Tyson Fury and former MTK boxers book US flights to ‘test the waters’ after Kinahan’s action

Tyson Fury and other former MTK boxers and their teams are booking flights to the US to ‘test the waters’ to see if they can fly.

Boxer Kinahan is understood to be so baffled by the sanctions against the mafia that he can’t believe he is caught in the travel ban.

Fury was denied entry into the US for the first time on Friday after booking a flight from Britain. Dealing a major blow to his fighting career, he is informed that he will not be admitted statesside, as he attempts to distance himself from the boss of the mob.

Despite posting social media photos of himself in Miami in recent days, Fury has not entered the US since his former fight fixer Daniel Kinahan was cleared by the US Treasury in April.

Fury was informed on Friday evening that he was being denied entry to the US.

More than 600 people are on the banned list, including the world heavyweight champion, because of his direct links to drug boss Daniel Kinahan.

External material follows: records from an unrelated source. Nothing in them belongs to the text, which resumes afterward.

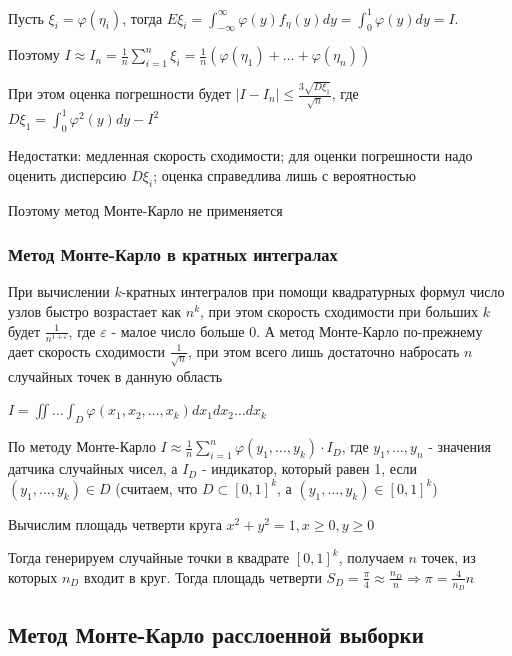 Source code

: \documentclass[12pt]{article}
\begin{document}
\begin{enumerate}[label*=\Roman*. ]
    Пусть $\xi_i = \varphi(\eta_i)$, тогда $E\xi_i = \int_{-\infty}^{\infty} \varphi(y) f_\eta (y) dy = \int_0^1 \varphi(y) dy = I$. 
    
    Поэтому $I \approx I_n = \frac{1}{n} \sum_{i = 1}^n \xi_i = \frac{1}{n} (\varphi(\eta_1) + \dots + \varphi(\eta_n))$

    При этом оценка погрешности будет $|I - I_n| \leq \frac{3\sqrt{D \xi_1}}{\sqrt{n}}$, где $D \xi_1 = \int_0^1 \varphi^2(y) dy - I^2$

    Недостатки: медленная скорость сходимости; для оценки погрешности надо оценить дисперсию $D\xi_i$; оценка справедлива лишь с вероятностью

    Поэтому метод Монте-Карло не применяется

\end{enumerate}

\subsubsection{Метод Монте-Карло в кратных интегралах}

\hypertarget{monte_carlo_k_integral}{}

\Nota При вычислении $k$-кратных интегралов при помощи квадратурных формул число узлов быстро возрастает как $n^k$, при этом скорость сходимости при больших $k$ будет $\frac{1}{n^{1 + \varepsilon}}$, где $\varepsilon$ - малое число больше 0. А метод Монте-Карло по-прежнему дает скорость сходимости $\frac{1}{\sqrt{n}}$, при этом всего лишь достаточно набросать $n$ случайных точек в данную область

$I = \iint \dots \int_D \varphi(x_1, x_2, \dots, x_k) dx_1 dx_2 \dots dx_k$

По методу Монте-Карло $I \approx \frac{1}{n} \sum_{i = 1}^n \varphi(y_1, \dots, y_k) \cdot I_D$, где $y_1, \dots, y_n$ - значения датчика случайных чисел, а $I_D$ - индикатор, который равен 1, если $(y_1, \dots, y_k) \in D$ (считаем, что $D \subset [0, 1]^k$, а $(y_1, \dots, y_k) \in [0, 1]^k$) 

\Ex Вычислим площадь четверти круга $x^2 + y^2 = 1, x \geq 0, y \geq 0$

Тогда генерируем случайные точки в квадрате $[0, 1]^k$, получаем $n$ точек, из которых $n_D$ входит в круг. Тогда площадь четверти $S_D = \frac{\pi}{4} \approx \frac{n_D}{n} \Longrightarrow \pi = \frac{4}{n_D}{n}$

\subsection{Метод Монте-Карло расслоенной выборки}
\end{document}
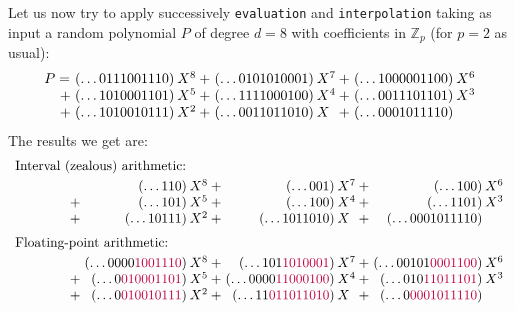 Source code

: \documentclass[11pt]{article}
\numberwithin{equation}{section}
\numberwithin{figure}{section}
\theoremstyle{definition}
\newcommand{\Z}{\mathbb Z}
\newcommand{\Zp}{\Z_p}
\begin{document}
Let us now try to apply successively \texttt{evaluation} and
\texttt{interpolation} taking as input a random polynomial $P$ of 
degree $d=8$ with coefficients in $\Zp$ (for $p = 2$ as usual):
$$\begin{array}{r@{\hspace{0.2ex}}r@{\hspace{0.5ex}}l@{\hspace{0.2ex}}r@{\hspace{0.5ex}}l@{\hspace{0.2ex}}r@{\hspace{0.5ex}}l}
P = {}& (\ldots 0111001110) & X^8 
  + {}& (\ldots 0101010001) & X^7 
  + {}& (\ldots 1000001100) & X^6 \\
{}+ {}& (\ldots 1010001101) & X^5 
  + {}& (\ldots 1111000100) & X^4
  + {}& (\ldots 0011101101) & X^3 \\
{}+ {}& (\ldots 1010010111) & X^2
  + {}& (\ldots 0011011010) & X^{\phantom{1}} 
  + {}& (\ldots 0001011110) 
\end{array}$$
The results we get are:
$$\begin{array}{cr@{\hspace{0.2ex}}r@{\hspace{0.5ex}}l@{\hspace{0.2ex}}r@{\hspace{0.5ex}}l@{\hspace{0.2ex}}r@{\hspace{0.5ex}}l}
\multicolumn{8}{l}{\text{Interval (zealous) arithmetic:}}\smallskip\\
\hspace{1cm}\null
&    {}& (\ldots 110) & X^8 
   + {}& (\ldots 001) & X^7 
   + {}& (\ldots 100) & X^6 \\
&{}+ {}& (\ldots 101) & X^5 
   + {}& (\ldots 100) & X^4
   + {}& (\ldots 1101) & X^3 \\
&{}+ {}& (\ldots 10111) & X^2
   + {}& (\ldots 1011010) & X^{\phantom{1}} 
   + {}& (\ldots 0001011110) \medskip \\
\multicolumn{8}{l}{\text{Floating-point arithmetic:}}\smallskip\\
\hspace{1cm}\null
&    {}& (\ldots 0000{\color{purple}1001110}) & X^8 
   + {}& (\ldots 101{\color{purple}1010001}) & X^7 
   + {}& (\ldots 00101{\color{purple}0001100}) & X^6 \\
&{}+ {}& (\ldots 0{\color{purple}010001101}) & X^5 
   + {}& (\ldots 0000{\color{purple}11000100}) & X^4
   + {}& (\ldots 010{\color{purple}11011101}) & X^3 \\
&{}+ {}& (\ldots 0{\color{purple}010010111}) & X^2
   + {}& (\ldots 11{\color{purple}011011010}) & X^{\phantom{1}} 
   + {}& (\ldots 0{\color{purple}0001011110}) 
\end{array}$$
\end{document}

The implications of the boxers’ denial of entry are likely to cost them hundreds of millions of dollars and are a clear message of US law enforcement’s commitment to dismantling the Kinahan organized crime group.

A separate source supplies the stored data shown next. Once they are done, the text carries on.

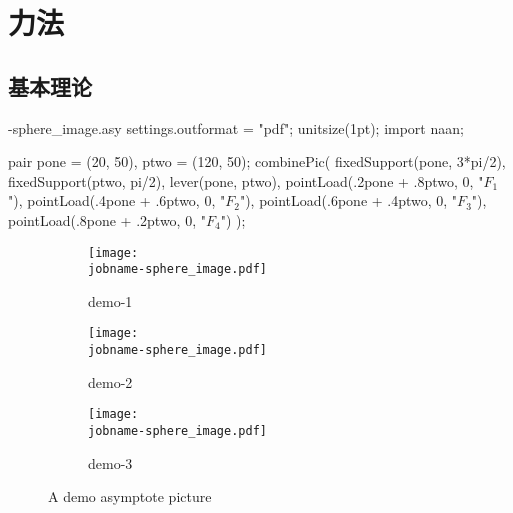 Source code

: \chapter{力法}

\section{基本理论}

\begin{filecontents*}{\jobname-sphere_image.asy}
settings.outformat = "pdf";
unitsize(1pt);
import naan;

pair pone = (20, 50), ptwo = (120, 50);
combinePic(
    fixedSupport(pone, 3*pi/2),
    fixedSupport(ptwo, pi/2),
    lever(pone, ptwo),
    pointLoad(.2pone + .8ptwo, 0, "$F_1$"),
    pointLoad(.4pone + .6ptwo, 0, "$F_2$"),
    pointLoad(.6pone + .4ptwo, 0, "$F_3$"),
    pointLoad(.8pone + .2ptwo, 0, "$F_4$")
);
\end{filecontents*}

\begin{figure}[H]
\centering
\begin{subfigure}{.3\hsize}
    \centering
    \texttt{[image: \\jobname-sphere\_image.pdf]}
    \caption{demo-1}
\end{subfigure}
\begin{subfigure}{.3\hsize}
    \centering
    \texttt{[image: \\jobname-sphere\_image.pdf]}
    \caption{demo-2}
\end{subfigure}
\begin{subfigure}{.3\hsize}
    \centering
    \texttt{[image: \\jobname-sphere\_image.pdf]}
    \caption{demo-3}
\end{subfigure}
\caption{A demo asymptote picture}
\end{figure} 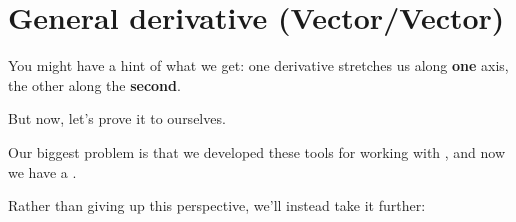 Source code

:             
         
    \secdiv

\pagebreak
\section{General derivative (Vector/Vector)}  
        
        You might have a hint of what we get: one derivative stretches us along \textbf{one} axis, the other along the \textbf{second}.
        
        But now, let's prove it to ourselves.

        \subsecdiv

        Our biggest problem is that we developed these tools for working with , and now we have a .

        Rather than giving up this perspective, we'll instead take it further:

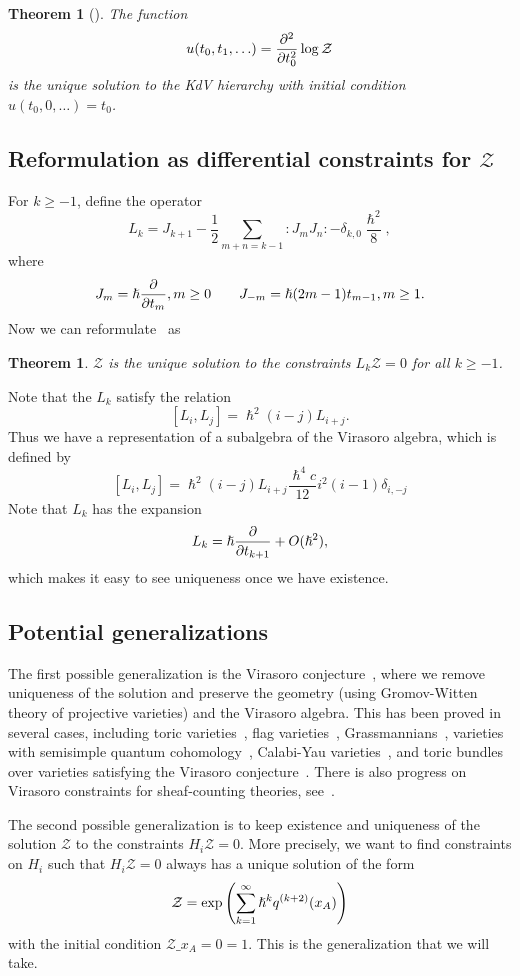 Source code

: \documentclass{amsart}
\newtheorem{thm}{Theorem}[section]
\theoremstyle{definition}
\theoremstyle{remark}
\theoremstyle{plain}
\newtheorem*{thm*}{Theorem}
\theoremstyle{definition}
\theoremstyle{remark}
\newcommand{\mc}[1]{\mathcal{#1}}
\newcommand{\1}{\mathbf{1}}
\newcommand{\2}{\mathbf{2}}
\newcommand{\3}{\mathbf{3}}
\begin{document}
\begin{thm}[\cite{wittenconj}]\label{thm:witten}
    The function
    \[ u(t_0, t_1, \ldots) = \pdv[2]{t_0} \log \mc{Z} \]
    is the unique solution to the KdV hierarchy with initial condition $u(t_0, 0, \ldots) = t_0$.
\end{thm}

\subsection{Reformulation as differential constraints for $\mc{Z}$}

For $k \geq -1$, define the operator
\[ L_k = J_{k+1} - \frac{1}{2} \sum_{m+n=k-1} :J_m J_n: - \delta_{k,0} \frac{\hslash^2}{8}, \]
where
\[ J_m = \hslash \pdv{t_m}, m \geq 0 \qquad J_{-m} = \hslash(2m-1)t_{m-1}, m \geq 1. \]
Now we can reformulate~ as
\begin{thm*}
    $\mc{Z}$ is the unique solution to the constraints $L_k \mc{Z} = 0$ for all $k \geq -1$.
\end{thm*}

Note that the $L_k$ satisfy the relation
\[ [L_i, L_j] = \hslash^2(i-j)L_{i+j}. \]
Thus we have a representation of a subalgebra of the Virasoro algebra, which is defined by
\[ [L_i, L_j] = \hslash^2(i-j)L_{i+j} \frac{\hslash^4 c}{12} i^2(i-1) \delta_{i, -j} \]
Note that $L_k$ has the expansion
\[ L_k = \hslash \pdv{t_{k+1}} + O(\hslash^2), \]
which makes it easy to see uniqueness once we have existence.

\subsection{Potential generalizations}

The first possible generalization is the Virasoro conjecture~\cite{virasoroconj}, where we remove uniqueness of the solution and preserve the geometry (using Gromov-Witten theory of projective varieties) and the Virasoro algebra. This has been proved in several cases, including toric varieties~\cites{virasorofanotoric}{virasorotoric}, flag varieties~\cite{virasoroflag}, Grassmannians~\cite{virasorograss}, varieties with semisimple quantum cohomology~\cite{2dsscohft}, Calabi-Yau varieties~\cite{virasorogw}, and toric bundles over varieties satisfying the Virasoro conjecture~\cite{virasorotoricbundle}. There is also progress on Virasoro constraints for sheaf-counting theories, see~\cite{virasoropt}.

The second possible generalization is to keep existence and uniqueness of the solution $\mc{Z}$ to the constraints $H_i \mc{Z} = 0$. More precisely, we want to find constraints on $H_i$ such that $H_i \mc{Z} = 0$ always has a unique solution of the form
\[ \mc{Z} = \exp \qty(\sum_{k=1}^{\infty} \hslash^k q^{(k+2)}(x_A)) \]
with the initial condition $\mc{Z} \_{x_A = 0} = 1$. This is the generalization that we will take.
\end{document}
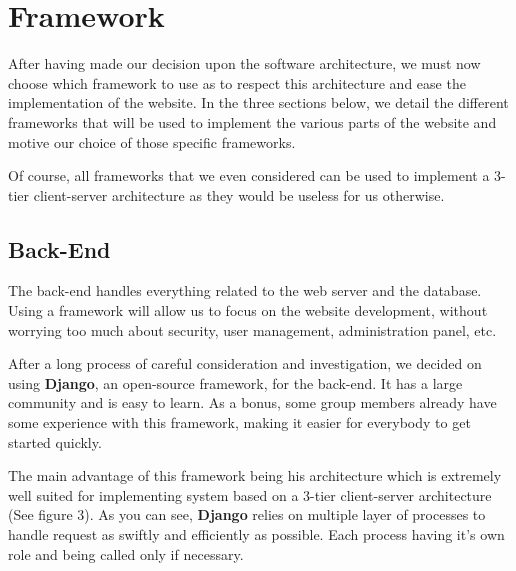 \section{Framework}

After having made our decision upon the software architecture, we must now
choose which framework to use as to respect this architecture and ease the
implementation of the website. In the three sections below, we detail the
different frameworks that will be used to implement the various parts of
the website and motive our choice of those specific frameworks. \newline

Of course, all frameworks that we even considered can be used to implement
a 3-tier client-server architecture as they would be useless for us
otherwise.

\subsection{Back-End}

The back-end handles everything related to the web server and the database.
Using a framework will allow us to focus on the website development,
without worrying too much about security, user management, administration
panel, etc.\newline

After a long process of careful consideration and investigation, we decided
on using \textbf{Django}, an open-source framework, for the back-end. It
has a large community and is easy to learn. As a bonus, some group members
already have some experience with this framework, making it easier for
everybody to get started quickly.\newline

The main advantage of this framework being his architecture which is
extremely well suited for implementing system based on a 3-tier
client-server architecture (See figure 3). As you can see, \textbf{Django}
relies on multiple layer of processes to handle request as swiftly and
efficiently as possible. Each process having it's own role and being called
only if necessary.  \newline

Christy Kinahan Snr and her sons have a $5 million bounty on their heads for surprise announcements of sanctions against them, their associates and the businesses associated with them.

More sanctions are expected to be announced in the near future, adding to the pressure on the organization that has been in chaos ever since.

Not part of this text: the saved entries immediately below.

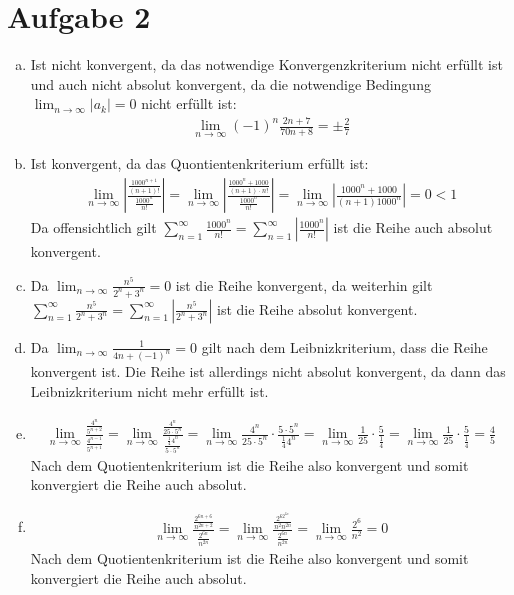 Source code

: \documentclass[10pt,a4paper,parskip=half]{scrartcl}
\begin{document}
\section*{Aufgabe 2}
\begin{enumerate}[a)]
	\item 
	Ist nicht konvergent, da das notwendige Konvergenzkriterium nicht erfüllt ist und auch nicht absolut konvergent, da die notwendige Bedingung $\lim_{n\to\infty} |a_k| = 0$ nicht erfüllt ist:
		\begin{align*} 
			\lim_{n \to \infty} (-1)^n\frac{2n+7}{70n + 8} = \pm \frac 27 
		\end{align*}
         \item 
         Ist konvergent, da das Quontientenkriterium erfüllt ist:
            \begin{align*} 
               \lim_{n \to \infty} \left|\frac{\frac{1000^{n+1}}{(n+1)!}}{\frac{1000^n}{n!}}\right| = \lim_{n \to \infty} \left|\frac{\frac{1000^{n} + 1000}{(n+1) \cdot n!}}{\frac{1000^n}{n!}}\right| = \lim_{n \to \infty} \left|\frac{1000^{n} + 1000}{(n+1) 1000^n}\right| = 0 < 1
            \end{align*}
         Da offensichtlich gilt $\sum_{n=1}^{\infty}\frac{1000^n}{n!} =  \sum_{n=1}^{\infty}\left|\frac{1000^n}{n!}\right|$  ist die Reihe auch absolut konvergent.
         \item 
         Da $\lim_{n \to \infty} \frac{n^5}{2^n+3^n} = 0$ ist die Reihe konvergent, da weiterhin gilt $\sum_{n=1}^{\infty}\frac{n^5}{2^n+3^n}  =  \sum_{n=1}^{\infty}\left|\frac{n^5}{2^n+3^n}\right|$ ist die Reihe absolut konvergent.
         \item 
         Da $\lim_{n \to \infty} \frac{1}{4n + (-1)^n} = 0$ gilt nach dem Leibnizkriterium, dass die Reihe konvergent ist. Die Reihe ist allerdings nicht absolut konvergent, da dann das Leibnizkriterium nicht mehr erfüllt ist.
\item
\begin{align*}
\lim_{n\to\infty} \frac{\frac{4^{n}}{5^{n+2}}}{\frac{4^{n-1}}{5^{n+1}}} = \lim_{n\to\infty} \frac{\frac{4^{n}}{25\cdot5^{n}}}{\frac{\frac 1 4 4^{n}}{5\cdot5^{n}}} = \lim_{n\to\infty}\frac{4^{n}}{25\cdot5^{n}} \cdot \frac{5\cdot5^{n}}{\frac 1 4 4^{n}} = \lim_{n\to\infty}\frac{1}{25} \cdot \frac{5}{\frac 1 4} = \lim_{n\to\infty}\frac{1}{25} \cdot \frac{5}{\frac 1 4} = \frac 4 5
\end{align*}
Nach dem Quotientenkriterium ist die Reihe also konvergent und somit konvergiert die Reihe auch absolut.
\item
\begin{align*}
\lim_{n\to\infty} \frac{\frac{2^{6n+6}}{n^{2n+2}}}{\frac{2^{6n}}{n^{2n}}} = \lim_{n\to\infty} \frac{\frac{2^62^{6n}}{n^2n^{2n}}}{\frac{2^{6n}}{n^{2n}}} = \lim_{n\to\infty} \frac{2^6}{n^2} = 0 
\end{align*}
Nach dem Quotientenkriterium ist die Reihe also konvergent und somit konvergiert die Reihe auch absolut.
\end{enumerate}
\end{document}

Tyson Fury looks on during the vacant IBF International Heavyweight Championship fight between Nathan Gorman and Thomas Salek as part of Wasserman Fight Night at M&S ​​Bank Arena on June 17. Pictured: Getty

Tyson has been desperate to distance himself from Daniel Kinahan since the Fury announcements and dropped out of an interview when asked about his friendship and business relationship with the mob boss prior to his fight against Dillian White.

He announced his retirement from boxing after the bout, but his wife Paris has suggested that he not hang up his gloves for good.

News this weekend that Fury is on the banned list would be disastrous for any future career plans to fight in the money-spinning US market.

Previously, Kinahan’s lesser-known collaborators who were forbidden from entering the US included his one-time best friend and founder of boxing giant MTK, which grew out of MGM Gym in Marbella, Matthew MacLean.

McLean, who has no involvement in the crime, continues to serve as a commentator for Sky Sports, although he had previous links with Kinahan and his role as a co-founder of the boxing company, which was under US sanctions. It was closed within a week of the announcement.

Kugan Cassius, a journalist who was sponsored by the independent boxing network MTK at the height of his prowess in the sport, has also been refused travel.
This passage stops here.